---------- Data provided ----------

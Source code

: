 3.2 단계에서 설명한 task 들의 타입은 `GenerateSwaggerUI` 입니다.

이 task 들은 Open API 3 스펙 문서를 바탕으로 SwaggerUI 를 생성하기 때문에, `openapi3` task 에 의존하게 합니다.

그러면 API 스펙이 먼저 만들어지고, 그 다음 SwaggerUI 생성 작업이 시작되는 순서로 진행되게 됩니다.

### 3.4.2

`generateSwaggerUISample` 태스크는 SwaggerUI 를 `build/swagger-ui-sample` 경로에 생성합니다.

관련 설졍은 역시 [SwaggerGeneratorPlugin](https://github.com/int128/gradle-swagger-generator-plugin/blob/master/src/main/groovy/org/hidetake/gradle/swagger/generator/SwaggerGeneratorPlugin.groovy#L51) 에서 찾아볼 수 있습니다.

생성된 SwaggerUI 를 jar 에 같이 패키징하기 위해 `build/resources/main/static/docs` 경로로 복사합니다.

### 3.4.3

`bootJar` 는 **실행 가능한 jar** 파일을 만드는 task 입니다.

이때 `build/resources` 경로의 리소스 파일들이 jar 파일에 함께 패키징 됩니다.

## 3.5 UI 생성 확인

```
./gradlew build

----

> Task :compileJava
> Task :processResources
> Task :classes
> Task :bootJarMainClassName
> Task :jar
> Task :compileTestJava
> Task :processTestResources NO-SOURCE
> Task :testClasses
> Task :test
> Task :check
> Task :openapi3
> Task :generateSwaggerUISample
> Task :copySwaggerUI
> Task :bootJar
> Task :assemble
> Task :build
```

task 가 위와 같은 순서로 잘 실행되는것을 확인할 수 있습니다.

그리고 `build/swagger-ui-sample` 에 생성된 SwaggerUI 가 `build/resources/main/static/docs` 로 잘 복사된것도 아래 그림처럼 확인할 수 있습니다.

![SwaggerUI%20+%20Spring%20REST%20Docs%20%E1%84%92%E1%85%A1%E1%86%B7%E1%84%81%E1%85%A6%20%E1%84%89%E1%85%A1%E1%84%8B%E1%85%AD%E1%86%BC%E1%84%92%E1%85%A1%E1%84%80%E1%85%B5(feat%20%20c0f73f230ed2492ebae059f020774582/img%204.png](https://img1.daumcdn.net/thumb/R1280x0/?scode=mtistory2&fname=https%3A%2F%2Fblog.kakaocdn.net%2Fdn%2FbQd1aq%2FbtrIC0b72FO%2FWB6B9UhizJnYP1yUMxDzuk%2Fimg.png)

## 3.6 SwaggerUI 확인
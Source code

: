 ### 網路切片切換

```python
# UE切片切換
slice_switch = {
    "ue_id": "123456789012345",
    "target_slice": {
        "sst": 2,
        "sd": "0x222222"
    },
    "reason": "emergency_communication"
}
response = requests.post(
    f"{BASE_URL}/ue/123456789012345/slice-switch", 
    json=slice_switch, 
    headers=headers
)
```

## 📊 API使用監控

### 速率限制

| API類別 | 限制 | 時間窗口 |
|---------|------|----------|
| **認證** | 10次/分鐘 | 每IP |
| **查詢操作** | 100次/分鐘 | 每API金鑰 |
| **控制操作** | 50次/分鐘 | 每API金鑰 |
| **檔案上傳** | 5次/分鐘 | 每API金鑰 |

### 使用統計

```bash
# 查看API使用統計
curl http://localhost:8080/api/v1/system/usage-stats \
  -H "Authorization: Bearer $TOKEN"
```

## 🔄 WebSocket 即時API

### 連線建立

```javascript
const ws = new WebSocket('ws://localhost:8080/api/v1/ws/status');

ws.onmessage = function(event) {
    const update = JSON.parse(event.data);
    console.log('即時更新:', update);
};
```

----------

Requirement :: Copy the lines above exactly. Start with the line containing "task 가 위와 같은 순서로 잘 실행되는것을 확인할 수 있습니다.", end with the line containing "그림처럼 확인할 수 있습니다.", and include both.

Solution for this exercise ::
task 가 위와 같은 순서로 잘 실행되는것을 확인할 수 있습니다.

그리고 `build/swagger-ui-sample` 에 생성된 SwaggerUI 가 `build/resources/main/static/docs` 로 잘 복사된것도 아래 그림처럼 확인할 수 있습니다.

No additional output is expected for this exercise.